Data extracted from a collection
######
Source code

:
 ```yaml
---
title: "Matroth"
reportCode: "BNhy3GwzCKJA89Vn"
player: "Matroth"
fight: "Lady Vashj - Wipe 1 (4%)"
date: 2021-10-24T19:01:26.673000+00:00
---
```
######
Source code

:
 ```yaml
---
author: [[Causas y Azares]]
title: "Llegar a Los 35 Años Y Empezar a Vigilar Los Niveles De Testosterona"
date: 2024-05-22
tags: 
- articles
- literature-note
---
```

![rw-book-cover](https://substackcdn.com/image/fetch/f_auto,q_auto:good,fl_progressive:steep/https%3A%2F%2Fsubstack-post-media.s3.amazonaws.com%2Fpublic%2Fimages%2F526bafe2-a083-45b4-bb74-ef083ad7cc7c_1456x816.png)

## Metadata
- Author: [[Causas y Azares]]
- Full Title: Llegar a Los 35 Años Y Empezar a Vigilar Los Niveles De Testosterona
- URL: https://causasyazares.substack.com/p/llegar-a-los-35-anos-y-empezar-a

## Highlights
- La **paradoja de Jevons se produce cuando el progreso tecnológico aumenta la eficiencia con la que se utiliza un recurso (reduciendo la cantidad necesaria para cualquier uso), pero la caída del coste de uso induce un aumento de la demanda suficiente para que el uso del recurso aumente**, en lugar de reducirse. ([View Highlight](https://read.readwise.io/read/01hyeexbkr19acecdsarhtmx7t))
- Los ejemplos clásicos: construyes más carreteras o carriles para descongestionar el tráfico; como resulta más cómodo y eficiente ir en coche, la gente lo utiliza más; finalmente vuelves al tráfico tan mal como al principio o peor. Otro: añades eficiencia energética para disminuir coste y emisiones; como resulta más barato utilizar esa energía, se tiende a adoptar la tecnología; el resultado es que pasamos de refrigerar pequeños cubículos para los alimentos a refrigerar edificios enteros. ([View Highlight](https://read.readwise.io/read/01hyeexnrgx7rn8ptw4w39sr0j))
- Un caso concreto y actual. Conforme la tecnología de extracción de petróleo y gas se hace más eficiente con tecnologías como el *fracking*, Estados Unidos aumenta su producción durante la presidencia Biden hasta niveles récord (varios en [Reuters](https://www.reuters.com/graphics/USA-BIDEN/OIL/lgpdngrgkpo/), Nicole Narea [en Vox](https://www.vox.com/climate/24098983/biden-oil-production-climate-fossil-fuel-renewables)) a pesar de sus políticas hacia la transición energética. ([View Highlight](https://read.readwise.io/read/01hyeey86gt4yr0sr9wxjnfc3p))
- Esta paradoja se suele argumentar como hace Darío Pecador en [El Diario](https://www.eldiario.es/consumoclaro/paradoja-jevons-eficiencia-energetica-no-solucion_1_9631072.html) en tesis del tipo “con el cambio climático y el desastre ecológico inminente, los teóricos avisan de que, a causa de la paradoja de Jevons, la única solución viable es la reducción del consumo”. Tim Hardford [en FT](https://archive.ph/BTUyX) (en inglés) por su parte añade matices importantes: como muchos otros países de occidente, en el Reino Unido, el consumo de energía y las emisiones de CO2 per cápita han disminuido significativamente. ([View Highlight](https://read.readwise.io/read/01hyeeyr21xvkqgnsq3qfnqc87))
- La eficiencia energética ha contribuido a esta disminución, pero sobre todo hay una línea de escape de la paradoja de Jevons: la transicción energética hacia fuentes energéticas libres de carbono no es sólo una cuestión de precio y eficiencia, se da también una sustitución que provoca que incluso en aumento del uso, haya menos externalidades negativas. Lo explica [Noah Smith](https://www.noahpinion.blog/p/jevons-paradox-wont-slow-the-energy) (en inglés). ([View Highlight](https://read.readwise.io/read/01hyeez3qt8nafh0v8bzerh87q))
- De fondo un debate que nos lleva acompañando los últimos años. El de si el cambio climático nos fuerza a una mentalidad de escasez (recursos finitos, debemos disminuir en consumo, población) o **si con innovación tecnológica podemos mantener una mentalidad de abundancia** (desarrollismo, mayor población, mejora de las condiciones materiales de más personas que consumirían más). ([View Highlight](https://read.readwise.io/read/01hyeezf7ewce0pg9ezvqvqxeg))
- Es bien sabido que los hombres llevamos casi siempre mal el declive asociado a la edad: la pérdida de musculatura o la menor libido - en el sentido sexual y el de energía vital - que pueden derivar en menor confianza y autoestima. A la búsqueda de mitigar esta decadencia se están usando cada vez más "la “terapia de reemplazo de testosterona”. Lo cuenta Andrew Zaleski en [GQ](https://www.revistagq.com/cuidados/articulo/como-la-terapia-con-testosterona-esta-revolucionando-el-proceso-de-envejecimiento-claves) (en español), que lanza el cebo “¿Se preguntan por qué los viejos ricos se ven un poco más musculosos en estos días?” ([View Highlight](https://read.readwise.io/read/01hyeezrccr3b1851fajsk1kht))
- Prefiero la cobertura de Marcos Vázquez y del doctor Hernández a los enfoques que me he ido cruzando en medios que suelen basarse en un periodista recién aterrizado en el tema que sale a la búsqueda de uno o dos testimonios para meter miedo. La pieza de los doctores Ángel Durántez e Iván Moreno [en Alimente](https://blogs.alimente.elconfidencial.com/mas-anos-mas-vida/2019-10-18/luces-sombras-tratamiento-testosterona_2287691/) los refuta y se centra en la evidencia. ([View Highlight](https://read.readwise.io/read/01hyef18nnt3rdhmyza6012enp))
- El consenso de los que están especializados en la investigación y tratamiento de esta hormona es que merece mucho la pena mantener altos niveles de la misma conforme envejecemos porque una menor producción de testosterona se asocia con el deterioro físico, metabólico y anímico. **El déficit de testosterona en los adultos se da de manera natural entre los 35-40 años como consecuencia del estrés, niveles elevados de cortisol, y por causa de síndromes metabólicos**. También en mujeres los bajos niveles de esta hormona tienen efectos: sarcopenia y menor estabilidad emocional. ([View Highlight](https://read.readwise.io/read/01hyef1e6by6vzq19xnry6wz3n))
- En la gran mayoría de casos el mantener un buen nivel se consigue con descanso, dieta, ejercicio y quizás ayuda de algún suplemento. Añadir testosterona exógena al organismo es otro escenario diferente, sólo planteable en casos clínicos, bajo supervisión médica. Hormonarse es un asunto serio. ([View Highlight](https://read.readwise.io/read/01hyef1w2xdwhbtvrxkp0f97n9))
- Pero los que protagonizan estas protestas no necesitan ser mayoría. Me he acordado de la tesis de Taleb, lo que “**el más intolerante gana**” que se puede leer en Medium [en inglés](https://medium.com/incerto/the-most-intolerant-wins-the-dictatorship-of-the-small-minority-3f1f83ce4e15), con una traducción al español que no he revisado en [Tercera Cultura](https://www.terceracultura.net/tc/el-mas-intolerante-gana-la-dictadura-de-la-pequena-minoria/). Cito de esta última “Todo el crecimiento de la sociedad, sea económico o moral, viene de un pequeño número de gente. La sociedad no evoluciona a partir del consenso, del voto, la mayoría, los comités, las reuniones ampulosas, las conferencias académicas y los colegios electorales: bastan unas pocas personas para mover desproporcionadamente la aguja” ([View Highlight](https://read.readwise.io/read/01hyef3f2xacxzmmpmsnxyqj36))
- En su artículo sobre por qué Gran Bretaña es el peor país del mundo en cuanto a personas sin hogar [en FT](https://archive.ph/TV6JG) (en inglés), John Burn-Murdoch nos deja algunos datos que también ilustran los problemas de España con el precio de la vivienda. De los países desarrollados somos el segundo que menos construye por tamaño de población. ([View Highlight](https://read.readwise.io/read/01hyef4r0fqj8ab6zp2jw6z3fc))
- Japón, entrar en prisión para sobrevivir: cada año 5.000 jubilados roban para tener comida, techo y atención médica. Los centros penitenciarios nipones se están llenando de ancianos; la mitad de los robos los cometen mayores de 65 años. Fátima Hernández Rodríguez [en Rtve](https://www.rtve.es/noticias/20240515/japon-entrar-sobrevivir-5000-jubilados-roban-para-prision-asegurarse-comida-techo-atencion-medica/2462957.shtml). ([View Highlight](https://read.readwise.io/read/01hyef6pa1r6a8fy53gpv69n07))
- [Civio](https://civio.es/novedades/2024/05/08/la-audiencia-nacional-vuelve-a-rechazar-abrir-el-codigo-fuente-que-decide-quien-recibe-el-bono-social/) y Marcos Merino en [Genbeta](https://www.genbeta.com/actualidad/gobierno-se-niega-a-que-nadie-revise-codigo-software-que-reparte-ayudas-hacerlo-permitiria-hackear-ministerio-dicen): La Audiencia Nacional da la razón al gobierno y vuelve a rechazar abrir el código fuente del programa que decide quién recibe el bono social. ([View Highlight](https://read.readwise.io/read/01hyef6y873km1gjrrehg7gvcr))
######
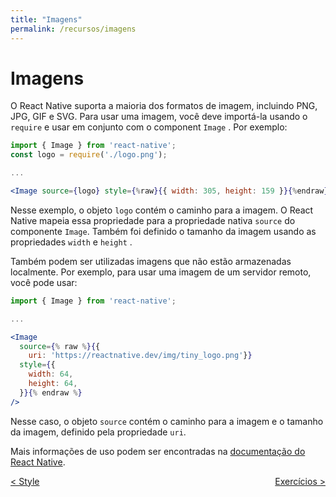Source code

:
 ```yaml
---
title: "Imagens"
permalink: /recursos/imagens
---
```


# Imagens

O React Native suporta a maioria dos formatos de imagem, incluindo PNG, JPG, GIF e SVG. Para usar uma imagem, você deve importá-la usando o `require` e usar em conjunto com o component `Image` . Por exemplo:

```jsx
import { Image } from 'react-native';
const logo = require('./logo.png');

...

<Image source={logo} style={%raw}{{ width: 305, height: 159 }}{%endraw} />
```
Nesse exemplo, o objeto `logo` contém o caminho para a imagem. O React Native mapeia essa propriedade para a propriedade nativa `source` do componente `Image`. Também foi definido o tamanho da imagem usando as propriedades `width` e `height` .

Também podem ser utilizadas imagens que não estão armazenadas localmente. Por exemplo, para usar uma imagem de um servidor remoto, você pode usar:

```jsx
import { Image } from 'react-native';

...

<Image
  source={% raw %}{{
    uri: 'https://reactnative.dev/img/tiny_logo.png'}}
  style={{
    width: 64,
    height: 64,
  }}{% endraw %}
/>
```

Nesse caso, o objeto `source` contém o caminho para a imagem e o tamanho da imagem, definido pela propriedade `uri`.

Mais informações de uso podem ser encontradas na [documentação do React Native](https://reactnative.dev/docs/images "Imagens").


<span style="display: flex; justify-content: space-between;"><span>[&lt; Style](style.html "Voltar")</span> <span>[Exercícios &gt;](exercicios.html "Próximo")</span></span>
######
Output, from the data above, the lines from the line with "- Author: [[Causas y Azares]]" to the line with "- Los ejemplos" exactly as they stand, both ends included and nothing else.

- Author: [[Causas y Azares]]
- Full Title: Llegar a Los 35 Años Y Empezar a Vigilar Los Niveles De Testosterona
- URL: https://causasyazares.substack.com/p/llegar-a-los-35-anos-y-empezar-a

## Highlights
- La **paradoja de Jevons se produce cuando el progreso tecnológico aumenta la eficiencia con la que se utiliza un recurso (reduciendo la cantidad necesaria para cualquier uso), pero la caída del coste de uso induce un aumento de la demanda suficiente para que el uso del recurso aumente**, en lugar de reducirse. ([View Highlight](https://read.readwise.io/read/01hyeexbkr19acecdsarhtmx7t))
- Los ejemplos clásicos: construyes más carreteras o carriles para descongestionar el tráfico; como resulta más cómodo y eficiente ir en coche, la gente lo utiliza más; finalmente vuelves al tráfico tan mal como al principio o peor. Otro: añades eficiencia energética para disminuir coste y emisiones; como resulta más barato utilizar esa energía, se tiende a adoptar la tecnología; el resultado es que pasamos de refrigerar pequeños cubículos para los alimentos a refrigerar edificios enteros. ([View Highlight](https://read.readwise.io/read/01hyeexnrgx7rn8ptw4w39sr0j))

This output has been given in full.